Today's communication networks are often characterized by high technical complexity for users and operators. Heterogeneous network architectures, edge computing and network slicing as well as constantly increasing demands on quality of service, agility and flexibility cause unprecedented operational challenges. Insufficiently known control variables, parameter fluctuations and degradation effects require high safety margins in network planning and cause increased energy consumption.
Configuration errors can threaten not only network resilience, but also the information security of operational and user data. Malfunctions are often difficult to localize and can only be remedied with considerable time expenditure.
AI-NET-ANIARA aims to develop innovative solutions to these problems based on concrete application scenarios from the field of sensors and manufacturing.
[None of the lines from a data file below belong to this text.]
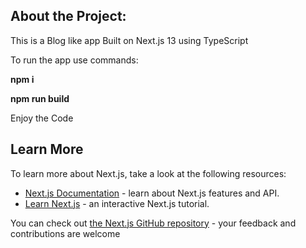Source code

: ## About the Project: 

This is a Blog like app Built on Next.js 13 using TypeScript 

To run the app use commands: 

**npm i**

**npm run build**

Enjoy the Code

## Learn More

To learn more about Next.js, take a look at the following resources:

- [Next.js Documentation](https://nextjs.org/docs) - learn about Next.js features and API.
- [Learn Next.js](https://nextjs.org/learn) - an interactive Next.js tutorial.

You can check out [the Next.js GitHub repository](https://github.com/vercel/next.js/) - your feedback and contributions are welcome
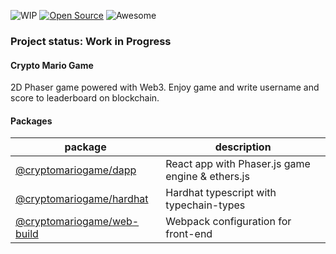 ![WIP](http://img.shields.io/badge/Status-WIP-green.svg)
[![Open Source](https://badges.frapsoft.com/os/v1/open-source.svg?v=103)](https://opensource.org/)
![Awesome](https://cdn.rawgit.com/sindresorhus/awesome/d7305f38d29fed78fa85652e3a63e154dd8e8829/media/badge.svg)

### Project status: Work in Progress

#### Crypto Mario Game

2D Phaser game powered with Web3. Enjoy game and write username and score to leaderboard on blockchain.

#### Packages

| package                                               | description                                           |
| ----------------------------------------------------- | ----------------------------------------------------- |
| [@cryptomariogame/dapp](./packages/dapp)              | React app with Phaser.js game engine & ethers.js      |
| [@cryptomariogame/hardhat](./packages/hardhat)        | Hardhat typescript with typechain-types               |
| [@cryptomariogame/web-build](./packages/web-build)    | Webpack configuration for front-end                   |

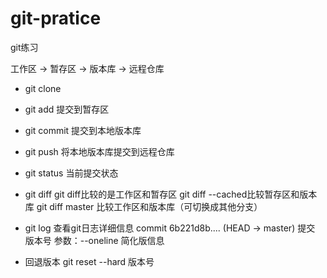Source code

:# git-pratice
git练习

工作区 -> 暂存区 -> 版本库 -> 远程仓库

- git clone
- git add 提交到暂存区
- git commit 提交到本地版本库
- git push 将本地版本库提交到远程仓库
- git status 当前提交状态
- git diff 
git diff比较的是工作区和暂存区
git diff --cached比较暂存区和版本库
git diff master 比较工作区和版本库（可切换成其他分支）


- git log 查看git日志详细信息
commit 6b221d8b.... (HEAD -> master)
提交 版本号
参数：--oneline 简化版信息


- 回退版本
git reset --hard 版本号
Intelligent, cross-site end-to-end automation at the network and service level is intended to avoid manual process steps as far as possible and enable fully autonomous network operation in the future.
Start 01.02.2021 End 31.01.2024
Funding source: BMBF https://www.forschung-it-sicherheit-kommunikationssysteme.de/projekte/ai-net-aniara
Project management: VDI/VDE Innovation + Technik GmbH
The goal of the Institute for Machine Tools and Production Technology (IWF) at the TU Braunschweig in the AI-NET ANIARA project is to identify and develop potentials for flexible production systems enabled by 5G and edge computing. As part of the project, IWF will equip the Incremental Manufacturing Lab experimental laboratory with intelligent edge devices that can process sensor and machine data close to the data origin using AI (artificial intelligence) algorithms and machine learning (ML). The results of the algorithms will be used, on the one hand, for simplified monitoring of the process by human operators (locally using dashboards, remotely using virtual reality, for example) and, on the other hand, also for direct control of the equipment. It is also being analyzed how the generated and pre-trained algorithms can be transferred to other plants at other locations. Together with Opel, it is also being investigated how 5G and edge computing technologies can be profitably applied to use cases in the context of energy efficiency and indoor air quality. Methods for the orchestration of edge devices will be developed and the transferability to real-world use cases as well as the training of AI models will be tested.
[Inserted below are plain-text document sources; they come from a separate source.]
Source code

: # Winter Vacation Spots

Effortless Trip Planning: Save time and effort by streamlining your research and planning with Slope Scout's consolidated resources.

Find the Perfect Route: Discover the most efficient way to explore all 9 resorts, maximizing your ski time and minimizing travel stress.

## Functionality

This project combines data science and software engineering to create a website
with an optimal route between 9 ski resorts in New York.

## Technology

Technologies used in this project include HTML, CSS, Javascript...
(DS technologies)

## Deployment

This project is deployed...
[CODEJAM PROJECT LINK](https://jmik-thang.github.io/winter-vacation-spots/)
In the Incremental Manufacturing Lab (IML), automation will be advanced at both sub-process and process chain levels. To illustrate, the integration of a single edge device (ED) for the additive manufacturing sub-process of the IML is shown in the figure below. First, defined quality requirements, e.g., layer cohesion for additive manufacturing and surface finish for machining, are loaded into the edge server(ES). Based on this information, the ES can assign previously trained AI models to the individual edge devices (ED), giving them their intelligence. During operation, the individual EDs are constantly supplied with machine and sensor data, which enables them to determine the quality of a sub-process during production on the basis of the AI models and to create a so-called quality gate. This principle is transferable to all process steps, for which a large number of EDs are used.
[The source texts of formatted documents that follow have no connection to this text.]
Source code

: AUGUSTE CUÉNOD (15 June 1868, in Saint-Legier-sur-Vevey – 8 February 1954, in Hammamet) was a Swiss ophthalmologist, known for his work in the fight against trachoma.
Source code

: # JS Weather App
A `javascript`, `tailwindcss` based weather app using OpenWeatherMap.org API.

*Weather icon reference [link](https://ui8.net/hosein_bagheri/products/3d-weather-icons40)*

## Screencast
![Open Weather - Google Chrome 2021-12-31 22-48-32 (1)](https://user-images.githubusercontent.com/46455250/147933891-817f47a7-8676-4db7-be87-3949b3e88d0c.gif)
The calculated results from the individual EDs converge again in the ES and can be used there for monitoring the entire process chain and for deriving optimized operating strategies. In the ES, the data is already highly aggregated and can thus be transferred to higher-level systems such as Manufacturing Execution Systems (MES) and Enterprise Resource Planning (ERP). In order to link several production sites (ERP level) with each other, the Fraunhofer IPT is investigating how the results can be transferred to other sites ("Global Cloud"). On the store floor level, functions for control, data backup, visualization and remote monitoring can be derived from the ES and implemented.